Scramble Virus

Virus Name: Scramble Aliases: Scramble.1253 V Status: New Discovered: January, 1995 Symptoms: .COM file growth; slow output to DOS DIR command; decrease in total system & available free memory Origin: Unknown Eff Length: 1,253 Bytes Type Code: PRhCK - Parasitic Resident .COM Infector Detection Method: AVTK, IBMAV, ViruScan, Sweep, F-Prot, NAVDX, VAlert, NAV, PCScan, ChAV, AVTK/N, NShld, Sweep/N, IBMAV/N, NAV/N, NProt, LProt, Innoc 4.0+ Removal Instructions: Delete infected files General Comments: The Scramble or Scramble.1253 virus was received in December, 1994. Its origin or point of isolation is unknown.

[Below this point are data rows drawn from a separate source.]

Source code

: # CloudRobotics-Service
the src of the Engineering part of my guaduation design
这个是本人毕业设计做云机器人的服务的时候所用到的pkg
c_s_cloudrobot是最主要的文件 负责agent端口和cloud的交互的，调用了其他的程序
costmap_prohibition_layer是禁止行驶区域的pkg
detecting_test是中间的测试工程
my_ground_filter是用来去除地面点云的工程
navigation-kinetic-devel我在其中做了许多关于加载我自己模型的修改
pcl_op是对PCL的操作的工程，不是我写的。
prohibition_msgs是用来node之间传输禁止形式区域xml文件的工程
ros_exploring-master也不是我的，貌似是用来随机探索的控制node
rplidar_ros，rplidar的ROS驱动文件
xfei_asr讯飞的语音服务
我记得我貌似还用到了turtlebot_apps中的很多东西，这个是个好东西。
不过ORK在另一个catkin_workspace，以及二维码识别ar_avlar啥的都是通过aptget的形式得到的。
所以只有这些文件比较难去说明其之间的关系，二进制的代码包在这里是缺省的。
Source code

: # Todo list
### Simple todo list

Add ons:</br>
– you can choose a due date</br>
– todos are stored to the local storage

Scramble is a memory resident infector of .COM files, including COMMAND.COM. It may be based on either the Flip or Tequila viruses. When the first Scramble infected program is executed, this virus will install itself memory resident at the top of system memory but below the 640K DOS boundary, not moving interupt 12's return. The virus will be located at address 9F00 in memory. It prevents some memory mapping utilities from functioning properly, including some versions of the DOS CHKDSK program. Once the Scramble virus is memory resident, it will infect .COM programs when they are executed or when a DOS DIR command is issued. Infected .COM files will have a file length increase of 1,253 bytes, though this file length increase will be hidden when the virus is memory resident. The virus will be located at the end of all infected files. The program's date and time in the DOS disk directory listing will not be altered. The following text strings are encrypted within the viral code: "BEER and TEQUILA forever !" "[Scramble] By Nikademus" "Read CRYPT Today!." The DOS DIR command will be sluggish on all infected systems.